Chicago’s mayor on Friday named former Los Angeles police Chief Charlie Beck to serve as Chicago’s interim police superintendent, a day after the city’s top police officer announced he’s retiring.
Mayor Lori Lightfoot said Beck was the perfect choice for the job leading the police force in the nation’s third-largest city. She noted that he implemented many of the same reforms in Los Angeles that Chicago has undertaken in recent years and oversaw the Los Angeles Police Department as the violent crime rate fell in the nation’s second-largest city.
“Over the course of his historic career with the Los Angeles Police Department that spanned over four decades, Chief Beck became a nationally recognized leader who oversaw transformational community policing and operational management that resulted in historic reductions in crime and improved clearance rates,” Lightfoot said.
Beck’s name surfaced as a possible interim even before Eddie Johnson, 59, made his expected announcement that he was stepping down after more than three years as Chicago’s police superintendent.
Lightfoot said Beck has worked with Johnson from the beginning of Johnson’s tenure, and even dispatched his chief of staff to work with Johnson for a year. She also noted that Beck, like Johnson, has refused to cooperate with federal agents’ efforts to capture immigrants living in the U.S. illegally — a policy she supports.
Beck, 66, said he will help in the nationwide search for a permanent superintendent for Chicago and made it clear that he is not interested in the job. For the next several weeks, he said he will work closely with Johnson, whom Lightfoot has said agreed to remain on the job until the end of the year.
The son of a Los Angeles Department Police deputy chief, Beck spent more than 40 years with the police force replacing William Bratton as chief in 2009. He retired last year on his 65th birthday.
In his nine years as chief, Beck was known for mixing reforms with old-school policing. His tenure was marked with efforts to improve community relations, particularly amid the Black Lives Matter movement, and he equipped officers with body cameras. Like Johnson, he refused to help federal authorities in their push against illegal immigration.
But Beck clashed with the civilian police commission that oversees the department, as well as the district attorney’s office and the police union. In an unprecedented move, he recommended that prosecutors charge an officer who shot and killed an unarmed homeless man in 2015, though the district attorney’s office declined to file a case.
Asked about a call by Black Lives Matter for his ouster after an officer fatally shot a black woman in 2015, Beck pointed to an 80% clearance rate on homicide cases in a predominantly black area of the city.
“That shows a level of (community) cooperation that is caused by trust,” he said.

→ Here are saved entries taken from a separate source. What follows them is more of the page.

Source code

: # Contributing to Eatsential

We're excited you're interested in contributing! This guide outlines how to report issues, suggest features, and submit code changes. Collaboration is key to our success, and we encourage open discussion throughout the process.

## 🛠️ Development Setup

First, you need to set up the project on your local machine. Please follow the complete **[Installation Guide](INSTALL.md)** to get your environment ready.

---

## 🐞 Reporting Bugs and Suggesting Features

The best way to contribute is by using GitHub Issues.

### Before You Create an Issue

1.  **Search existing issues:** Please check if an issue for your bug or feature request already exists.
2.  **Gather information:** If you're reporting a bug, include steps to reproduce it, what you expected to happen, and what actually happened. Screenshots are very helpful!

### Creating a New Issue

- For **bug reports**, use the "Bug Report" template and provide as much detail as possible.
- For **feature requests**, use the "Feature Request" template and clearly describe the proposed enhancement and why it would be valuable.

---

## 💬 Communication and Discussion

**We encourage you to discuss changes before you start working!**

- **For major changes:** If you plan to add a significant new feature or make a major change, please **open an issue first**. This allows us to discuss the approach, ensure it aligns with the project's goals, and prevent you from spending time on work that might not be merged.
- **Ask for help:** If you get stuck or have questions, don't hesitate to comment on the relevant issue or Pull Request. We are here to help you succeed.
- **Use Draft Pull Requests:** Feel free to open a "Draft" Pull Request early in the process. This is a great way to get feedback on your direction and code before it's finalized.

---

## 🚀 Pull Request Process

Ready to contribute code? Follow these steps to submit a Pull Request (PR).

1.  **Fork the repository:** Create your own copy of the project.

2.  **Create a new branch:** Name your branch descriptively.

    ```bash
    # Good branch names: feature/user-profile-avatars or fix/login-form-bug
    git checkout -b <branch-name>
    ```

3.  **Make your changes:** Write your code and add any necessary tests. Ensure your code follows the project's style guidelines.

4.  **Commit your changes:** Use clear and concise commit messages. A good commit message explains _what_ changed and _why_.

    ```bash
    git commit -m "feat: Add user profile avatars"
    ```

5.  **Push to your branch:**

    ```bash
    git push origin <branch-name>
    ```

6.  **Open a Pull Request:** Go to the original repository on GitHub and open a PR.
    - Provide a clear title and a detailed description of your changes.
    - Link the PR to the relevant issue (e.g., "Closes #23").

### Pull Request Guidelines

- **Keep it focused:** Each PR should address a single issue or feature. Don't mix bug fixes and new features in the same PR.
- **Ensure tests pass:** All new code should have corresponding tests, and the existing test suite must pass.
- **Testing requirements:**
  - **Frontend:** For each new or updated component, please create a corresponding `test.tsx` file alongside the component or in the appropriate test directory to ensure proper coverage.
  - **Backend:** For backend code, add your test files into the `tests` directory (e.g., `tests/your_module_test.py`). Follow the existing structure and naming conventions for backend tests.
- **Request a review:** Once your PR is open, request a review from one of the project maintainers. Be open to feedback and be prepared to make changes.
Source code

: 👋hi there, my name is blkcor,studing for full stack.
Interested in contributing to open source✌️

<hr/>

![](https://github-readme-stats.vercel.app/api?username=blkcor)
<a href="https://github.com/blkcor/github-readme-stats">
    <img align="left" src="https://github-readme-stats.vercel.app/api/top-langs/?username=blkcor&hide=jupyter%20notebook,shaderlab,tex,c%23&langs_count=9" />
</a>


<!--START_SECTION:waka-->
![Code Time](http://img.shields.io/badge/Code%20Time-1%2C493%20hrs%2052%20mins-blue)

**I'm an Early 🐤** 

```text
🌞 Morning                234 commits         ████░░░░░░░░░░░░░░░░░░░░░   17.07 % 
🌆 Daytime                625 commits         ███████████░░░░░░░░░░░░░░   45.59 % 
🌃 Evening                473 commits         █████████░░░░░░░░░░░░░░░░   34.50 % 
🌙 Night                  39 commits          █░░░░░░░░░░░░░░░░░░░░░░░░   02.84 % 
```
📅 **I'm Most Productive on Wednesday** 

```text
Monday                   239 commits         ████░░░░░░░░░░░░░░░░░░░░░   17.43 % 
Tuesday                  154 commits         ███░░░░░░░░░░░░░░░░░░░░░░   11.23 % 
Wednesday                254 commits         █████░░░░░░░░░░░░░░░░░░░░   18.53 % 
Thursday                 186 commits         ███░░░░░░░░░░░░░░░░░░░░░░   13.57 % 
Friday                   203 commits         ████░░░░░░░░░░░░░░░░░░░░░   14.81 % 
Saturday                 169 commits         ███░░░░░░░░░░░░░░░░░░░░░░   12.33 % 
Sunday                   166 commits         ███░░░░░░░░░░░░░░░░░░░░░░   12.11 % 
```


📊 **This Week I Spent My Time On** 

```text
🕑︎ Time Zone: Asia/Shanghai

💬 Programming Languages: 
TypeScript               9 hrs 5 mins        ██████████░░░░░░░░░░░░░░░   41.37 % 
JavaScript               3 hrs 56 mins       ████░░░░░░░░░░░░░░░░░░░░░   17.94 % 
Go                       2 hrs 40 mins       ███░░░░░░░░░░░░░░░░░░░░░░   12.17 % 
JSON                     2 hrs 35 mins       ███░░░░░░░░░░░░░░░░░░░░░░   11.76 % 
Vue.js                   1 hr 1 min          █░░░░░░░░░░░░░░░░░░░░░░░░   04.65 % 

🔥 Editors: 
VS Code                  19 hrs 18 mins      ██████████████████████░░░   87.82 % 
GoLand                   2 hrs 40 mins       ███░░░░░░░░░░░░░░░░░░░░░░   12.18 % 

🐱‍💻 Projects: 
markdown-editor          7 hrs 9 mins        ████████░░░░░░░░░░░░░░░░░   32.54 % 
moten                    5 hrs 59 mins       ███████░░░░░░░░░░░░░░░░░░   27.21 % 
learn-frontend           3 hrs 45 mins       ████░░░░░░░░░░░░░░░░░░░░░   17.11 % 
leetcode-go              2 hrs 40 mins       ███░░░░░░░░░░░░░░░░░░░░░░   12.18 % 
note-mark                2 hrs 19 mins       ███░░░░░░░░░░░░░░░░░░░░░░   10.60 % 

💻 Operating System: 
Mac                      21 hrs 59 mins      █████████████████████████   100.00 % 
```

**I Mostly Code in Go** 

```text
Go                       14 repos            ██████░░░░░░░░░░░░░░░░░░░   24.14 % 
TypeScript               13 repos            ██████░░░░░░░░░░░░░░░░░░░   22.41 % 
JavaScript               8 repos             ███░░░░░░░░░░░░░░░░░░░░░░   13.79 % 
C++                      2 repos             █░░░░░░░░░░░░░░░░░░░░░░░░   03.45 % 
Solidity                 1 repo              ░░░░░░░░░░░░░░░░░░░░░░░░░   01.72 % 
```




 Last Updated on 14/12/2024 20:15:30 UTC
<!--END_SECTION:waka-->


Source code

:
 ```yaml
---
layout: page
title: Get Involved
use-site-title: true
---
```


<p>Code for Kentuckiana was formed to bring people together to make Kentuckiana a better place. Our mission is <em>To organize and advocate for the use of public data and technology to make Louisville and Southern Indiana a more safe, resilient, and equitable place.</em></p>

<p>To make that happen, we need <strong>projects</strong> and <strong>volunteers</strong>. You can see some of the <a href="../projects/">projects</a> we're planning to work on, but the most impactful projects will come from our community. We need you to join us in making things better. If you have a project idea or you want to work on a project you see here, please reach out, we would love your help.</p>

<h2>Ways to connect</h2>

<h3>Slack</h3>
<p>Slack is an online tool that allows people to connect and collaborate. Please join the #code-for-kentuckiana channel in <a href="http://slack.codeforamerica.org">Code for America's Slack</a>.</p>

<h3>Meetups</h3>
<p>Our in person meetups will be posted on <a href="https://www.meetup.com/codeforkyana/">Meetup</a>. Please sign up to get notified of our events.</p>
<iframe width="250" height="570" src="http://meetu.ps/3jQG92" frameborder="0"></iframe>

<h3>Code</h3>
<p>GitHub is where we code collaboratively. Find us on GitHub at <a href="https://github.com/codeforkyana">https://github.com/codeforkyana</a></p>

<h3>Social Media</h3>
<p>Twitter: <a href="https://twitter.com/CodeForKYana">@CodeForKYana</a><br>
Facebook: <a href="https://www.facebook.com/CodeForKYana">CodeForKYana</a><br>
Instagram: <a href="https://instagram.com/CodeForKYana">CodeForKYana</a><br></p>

Beck comes to a city that often makes headlines for shootings and homicides, although those crimes have dropped since Johnson took over in 2016. Beck takes over a department that has dramatically expended the use of high-tech crime-fighting technology and implemented the largest rollout of police body cameras in the United States.
In Chicago, Beck will be a newcomer running a department where the rank-and-file has had rocky relationships with outsiders. Jody Weis, hired by then-Mayor Richard M. Daley after a long career with the FBI, was not a popular superintendent and then-Mayor Rahm Emanuel’s choice, Garry McCarthy was even less popular with the force than Weis.
Beck said he’s confident the rank-and-file will come to realize that he will do whatever he can to give them the support and tools they need and will accept his leadership.
Associated Press writer Stephanie Dazio contributed from Los Angeles.